══ Given entries

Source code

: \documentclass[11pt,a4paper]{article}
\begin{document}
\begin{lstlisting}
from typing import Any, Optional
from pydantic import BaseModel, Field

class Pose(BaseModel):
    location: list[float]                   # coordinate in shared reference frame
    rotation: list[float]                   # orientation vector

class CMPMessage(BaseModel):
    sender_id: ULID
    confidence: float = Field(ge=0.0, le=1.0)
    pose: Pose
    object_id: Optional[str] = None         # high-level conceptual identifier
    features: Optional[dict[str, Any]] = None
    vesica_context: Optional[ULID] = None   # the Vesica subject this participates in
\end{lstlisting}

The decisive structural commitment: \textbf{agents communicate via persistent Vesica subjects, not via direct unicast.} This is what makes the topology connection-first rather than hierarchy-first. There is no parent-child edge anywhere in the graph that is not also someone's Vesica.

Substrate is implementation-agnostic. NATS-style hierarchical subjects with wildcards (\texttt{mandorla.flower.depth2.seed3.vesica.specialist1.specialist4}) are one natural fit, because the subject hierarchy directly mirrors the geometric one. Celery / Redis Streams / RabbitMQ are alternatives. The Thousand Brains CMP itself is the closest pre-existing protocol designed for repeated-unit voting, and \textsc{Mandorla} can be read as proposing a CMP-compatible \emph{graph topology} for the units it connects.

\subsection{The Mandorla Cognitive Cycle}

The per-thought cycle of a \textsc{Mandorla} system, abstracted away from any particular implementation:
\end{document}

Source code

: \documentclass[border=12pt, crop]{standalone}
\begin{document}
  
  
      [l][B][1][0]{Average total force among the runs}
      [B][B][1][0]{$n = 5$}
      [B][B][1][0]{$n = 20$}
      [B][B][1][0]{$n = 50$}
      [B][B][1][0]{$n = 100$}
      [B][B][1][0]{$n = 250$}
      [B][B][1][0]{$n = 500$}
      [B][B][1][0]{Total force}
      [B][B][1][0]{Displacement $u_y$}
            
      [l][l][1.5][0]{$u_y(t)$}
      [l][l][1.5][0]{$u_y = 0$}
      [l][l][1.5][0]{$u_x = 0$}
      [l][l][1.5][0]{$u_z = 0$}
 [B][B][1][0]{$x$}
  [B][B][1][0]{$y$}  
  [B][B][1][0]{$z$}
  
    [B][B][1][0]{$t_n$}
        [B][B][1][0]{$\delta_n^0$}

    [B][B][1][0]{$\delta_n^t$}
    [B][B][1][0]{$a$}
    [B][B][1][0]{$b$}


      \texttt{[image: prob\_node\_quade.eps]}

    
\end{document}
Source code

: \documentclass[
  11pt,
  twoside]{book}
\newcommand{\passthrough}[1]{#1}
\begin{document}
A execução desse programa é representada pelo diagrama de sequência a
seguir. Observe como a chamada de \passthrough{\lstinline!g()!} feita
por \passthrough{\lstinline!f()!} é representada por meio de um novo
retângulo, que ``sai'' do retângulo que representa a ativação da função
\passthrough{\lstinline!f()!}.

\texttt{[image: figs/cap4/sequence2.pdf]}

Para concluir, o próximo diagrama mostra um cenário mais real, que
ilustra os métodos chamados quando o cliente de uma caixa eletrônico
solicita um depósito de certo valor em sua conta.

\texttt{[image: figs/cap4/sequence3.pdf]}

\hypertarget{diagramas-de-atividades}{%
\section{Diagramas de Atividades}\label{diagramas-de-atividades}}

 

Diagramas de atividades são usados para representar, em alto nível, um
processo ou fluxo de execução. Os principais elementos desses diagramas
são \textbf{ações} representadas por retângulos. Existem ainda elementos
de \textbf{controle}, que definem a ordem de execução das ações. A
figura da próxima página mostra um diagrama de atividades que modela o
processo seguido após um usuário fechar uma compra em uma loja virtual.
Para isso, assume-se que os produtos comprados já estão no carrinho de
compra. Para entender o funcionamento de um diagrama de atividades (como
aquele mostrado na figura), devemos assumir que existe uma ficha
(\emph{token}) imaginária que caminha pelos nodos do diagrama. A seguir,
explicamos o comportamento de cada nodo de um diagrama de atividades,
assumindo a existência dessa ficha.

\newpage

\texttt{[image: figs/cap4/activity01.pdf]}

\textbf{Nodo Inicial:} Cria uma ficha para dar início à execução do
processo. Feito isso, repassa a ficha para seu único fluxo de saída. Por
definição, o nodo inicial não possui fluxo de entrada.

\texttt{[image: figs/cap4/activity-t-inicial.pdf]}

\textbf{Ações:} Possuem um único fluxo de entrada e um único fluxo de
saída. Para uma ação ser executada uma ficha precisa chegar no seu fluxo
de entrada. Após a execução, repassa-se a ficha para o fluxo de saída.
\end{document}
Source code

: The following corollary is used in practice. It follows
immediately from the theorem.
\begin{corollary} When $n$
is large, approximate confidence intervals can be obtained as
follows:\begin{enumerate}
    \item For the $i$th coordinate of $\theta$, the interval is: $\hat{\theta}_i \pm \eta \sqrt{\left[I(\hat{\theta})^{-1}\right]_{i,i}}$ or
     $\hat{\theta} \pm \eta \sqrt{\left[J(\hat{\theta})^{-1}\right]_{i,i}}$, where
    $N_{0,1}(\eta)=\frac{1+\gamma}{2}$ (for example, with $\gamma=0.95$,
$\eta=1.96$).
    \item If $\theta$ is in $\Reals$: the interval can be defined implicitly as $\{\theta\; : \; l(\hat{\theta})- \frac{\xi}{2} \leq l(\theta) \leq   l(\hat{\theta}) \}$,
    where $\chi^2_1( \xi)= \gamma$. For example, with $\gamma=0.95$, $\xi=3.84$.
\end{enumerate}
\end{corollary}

════

Your instructions:
Please copy every line of the material that contains the word "ULID".

Final answer:
    sender_id: ULID
    vesica_context: Optional[ULID] = None   # the Vesica subject this participates in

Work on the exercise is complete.